Copy out, exactly as given, every line from the line with "- 메서드의 작업공간, 메서드가" to the end of the listing, both of those lines included.

---

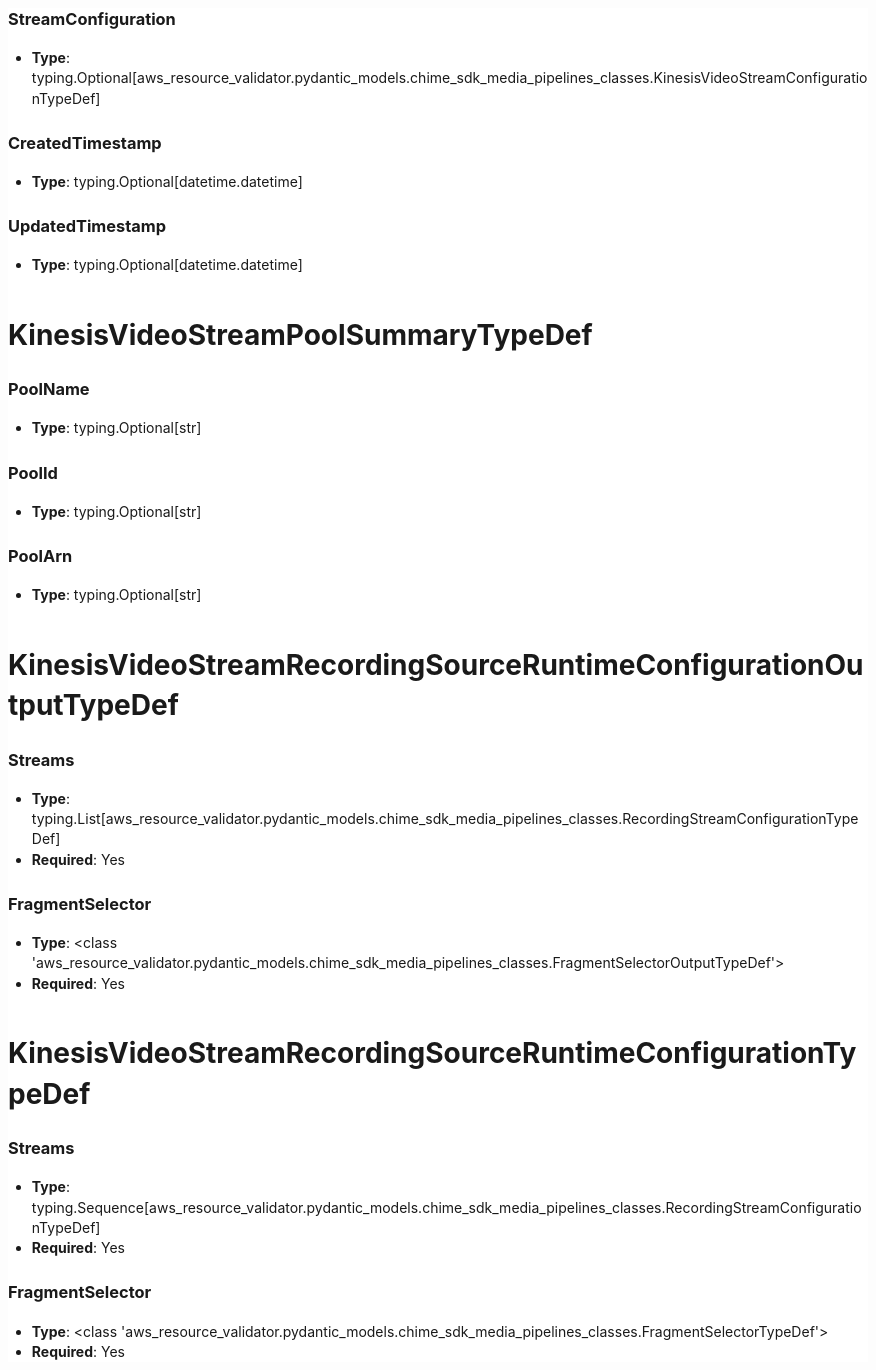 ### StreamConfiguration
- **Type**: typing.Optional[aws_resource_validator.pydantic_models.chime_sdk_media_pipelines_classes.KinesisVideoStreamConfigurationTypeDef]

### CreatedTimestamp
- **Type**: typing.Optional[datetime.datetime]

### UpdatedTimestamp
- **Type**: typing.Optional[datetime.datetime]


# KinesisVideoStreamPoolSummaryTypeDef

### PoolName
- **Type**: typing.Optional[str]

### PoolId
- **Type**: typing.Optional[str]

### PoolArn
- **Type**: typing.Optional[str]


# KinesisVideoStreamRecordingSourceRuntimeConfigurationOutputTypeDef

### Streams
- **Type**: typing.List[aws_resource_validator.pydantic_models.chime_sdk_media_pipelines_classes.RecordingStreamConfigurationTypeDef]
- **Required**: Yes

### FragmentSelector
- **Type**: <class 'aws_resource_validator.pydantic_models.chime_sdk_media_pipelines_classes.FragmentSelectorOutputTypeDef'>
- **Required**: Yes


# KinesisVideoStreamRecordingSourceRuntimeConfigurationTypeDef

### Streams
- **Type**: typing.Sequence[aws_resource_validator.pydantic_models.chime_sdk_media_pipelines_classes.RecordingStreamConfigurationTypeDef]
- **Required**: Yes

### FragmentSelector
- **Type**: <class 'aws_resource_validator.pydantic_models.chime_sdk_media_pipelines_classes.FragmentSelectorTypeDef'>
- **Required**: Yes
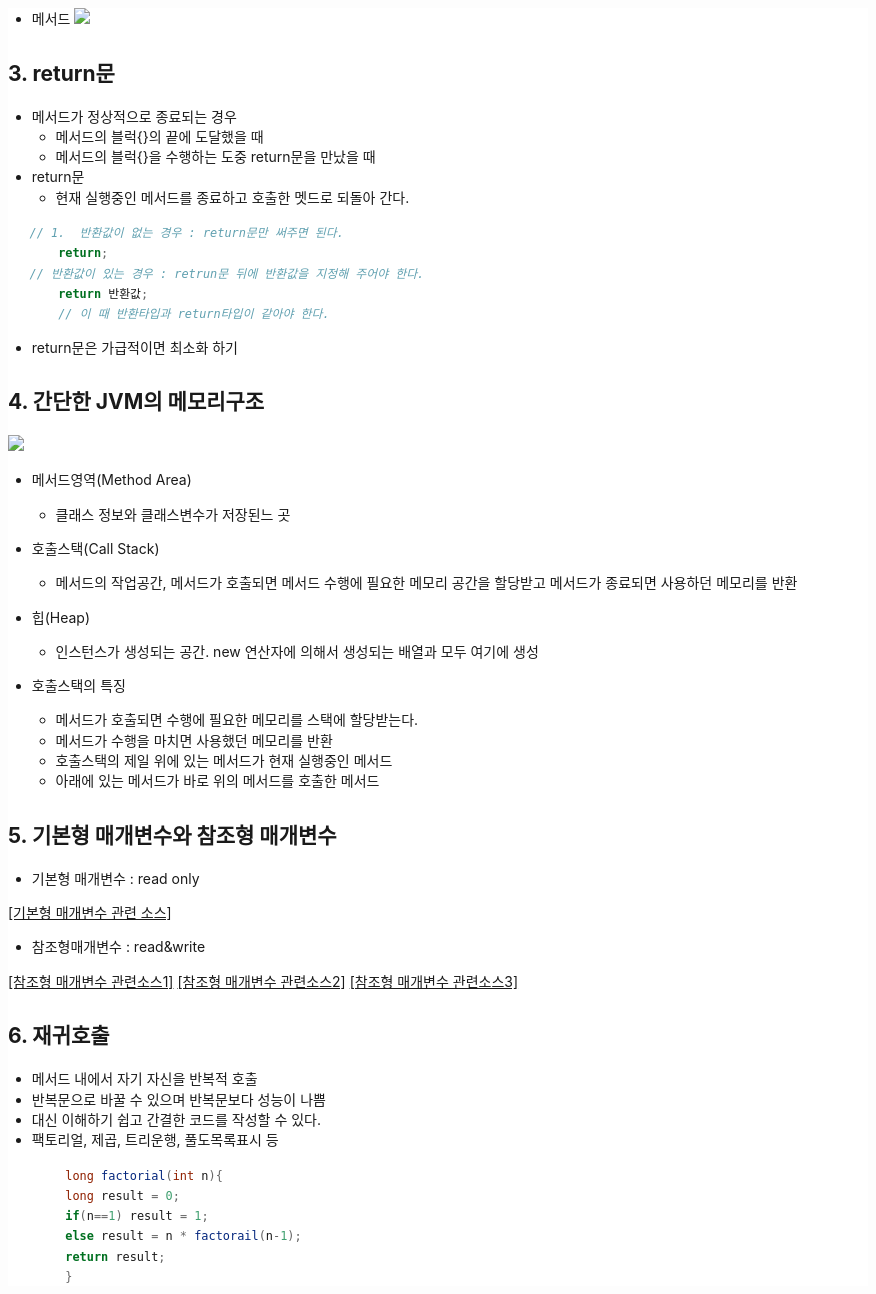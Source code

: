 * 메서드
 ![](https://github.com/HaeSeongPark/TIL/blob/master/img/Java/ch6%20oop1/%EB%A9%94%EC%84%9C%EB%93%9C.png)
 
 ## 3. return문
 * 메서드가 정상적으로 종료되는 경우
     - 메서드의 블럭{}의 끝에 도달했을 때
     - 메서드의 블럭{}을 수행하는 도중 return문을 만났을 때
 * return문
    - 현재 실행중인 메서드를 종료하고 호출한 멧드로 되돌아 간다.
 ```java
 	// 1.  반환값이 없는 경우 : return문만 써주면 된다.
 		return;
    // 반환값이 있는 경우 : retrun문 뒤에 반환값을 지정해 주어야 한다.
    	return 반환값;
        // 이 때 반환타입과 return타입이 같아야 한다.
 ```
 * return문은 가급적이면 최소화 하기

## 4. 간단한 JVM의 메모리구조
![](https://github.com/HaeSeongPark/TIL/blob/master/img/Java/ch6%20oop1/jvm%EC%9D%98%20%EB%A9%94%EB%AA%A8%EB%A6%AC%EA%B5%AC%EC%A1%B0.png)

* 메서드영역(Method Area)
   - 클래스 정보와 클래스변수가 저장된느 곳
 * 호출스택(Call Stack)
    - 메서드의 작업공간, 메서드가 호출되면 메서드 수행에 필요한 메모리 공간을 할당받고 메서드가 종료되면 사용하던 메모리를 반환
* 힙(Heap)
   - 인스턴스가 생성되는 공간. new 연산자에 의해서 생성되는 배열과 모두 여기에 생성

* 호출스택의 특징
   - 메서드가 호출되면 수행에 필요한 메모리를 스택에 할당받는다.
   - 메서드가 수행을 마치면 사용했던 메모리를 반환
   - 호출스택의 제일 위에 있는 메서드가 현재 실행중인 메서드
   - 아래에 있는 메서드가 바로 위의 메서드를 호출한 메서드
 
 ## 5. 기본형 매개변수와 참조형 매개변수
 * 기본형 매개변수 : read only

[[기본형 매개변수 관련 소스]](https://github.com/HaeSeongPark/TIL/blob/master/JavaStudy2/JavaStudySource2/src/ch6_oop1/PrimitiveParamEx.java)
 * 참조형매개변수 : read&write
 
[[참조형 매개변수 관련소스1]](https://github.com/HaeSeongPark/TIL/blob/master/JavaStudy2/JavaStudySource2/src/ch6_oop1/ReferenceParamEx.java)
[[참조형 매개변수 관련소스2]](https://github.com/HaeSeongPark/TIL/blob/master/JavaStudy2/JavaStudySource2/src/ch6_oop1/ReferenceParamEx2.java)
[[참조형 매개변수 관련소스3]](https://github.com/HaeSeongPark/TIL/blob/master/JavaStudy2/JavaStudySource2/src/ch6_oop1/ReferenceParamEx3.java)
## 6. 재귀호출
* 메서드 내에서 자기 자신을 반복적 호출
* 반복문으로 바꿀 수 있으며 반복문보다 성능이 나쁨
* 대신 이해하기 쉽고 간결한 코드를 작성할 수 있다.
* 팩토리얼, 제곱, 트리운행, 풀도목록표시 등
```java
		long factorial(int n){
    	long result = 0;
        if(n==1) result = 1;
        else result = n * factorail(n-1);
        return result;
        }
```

---

◆ **Solution to this task**
    - 메서드의 작업공간, 메서드가 호출되면 메서드 수행에 필요한 메모리 공간을 할당받고 메서드가 종료되면 사용하던 메모리를 반환
* 힙(Heap)
   - 인스턴스가 생성되는 공간. new 연산자에 의해서 생성되는 배열과 모두 여기에 생성

* 호출스택의 특징
   - 메서드가 호출되면 수행에 필요한 메모리를 스택에 할당받는다.
   - 메서드가 수행을 마치면 사용했던 메모리를 반환
   - 호출스택의 제일 위에 있는 메서드가 현재 실행중인 메서드
   - 아래에 있는 메서드가 바로 위의 메서드를 호출한 메서드
 
 ## 5. 기본형 매개변수와 참조형 매개변수
 * 기본형 매개변수 : read only

[[기본형 매개변수 관련 소스]](https://github.com/HaeSeongPark/TIL/blob/master/JavaStudy2/JavaStudySource2/src/ch6_oop1/PrimitiveParamEx.java)
 * 참조형매개변수 : read&write
 
[[참조형 매개변수 관련소스1]](https://github.com/HaeSeongPark/TIL/blob/master/JavaStudy2/JavaStudySource2/src/ch6_oop1/ReferenceParamEx.java)
[[참조형 매개변수 관련소스2]](https://github.com/HaeSeongPark/TIL/blob/master/JavaStudy2/JavaStudySource2/src/ch6_oop1/ReferenceParamEx2.java)
[[참조형 매개변수 관련소스3]](https://github.com/HaeSeongPark/TIL/blob/master/JavaStudy2/JavaStudySource2/src/ch6_oop1/ReferenceParamEx3.java)
## 6. 재귀호출
* 메서드 내에서 자기 자신을 반복적 호출
* 반복문으로 바꿀 수 있으며 반복문보다 성능이 나쁨
* 대신 이해하기 쉽고 간결한 코드를 작성할 수 있다.
* 팩토리얼, 제곱, 트리운행, 풀도목록표시 등
```java
		long factorial(int n){
    	long result = 0;
        if(n==1) result = 1;
        else result = n * factorail(n-1);
        return result;
        }
```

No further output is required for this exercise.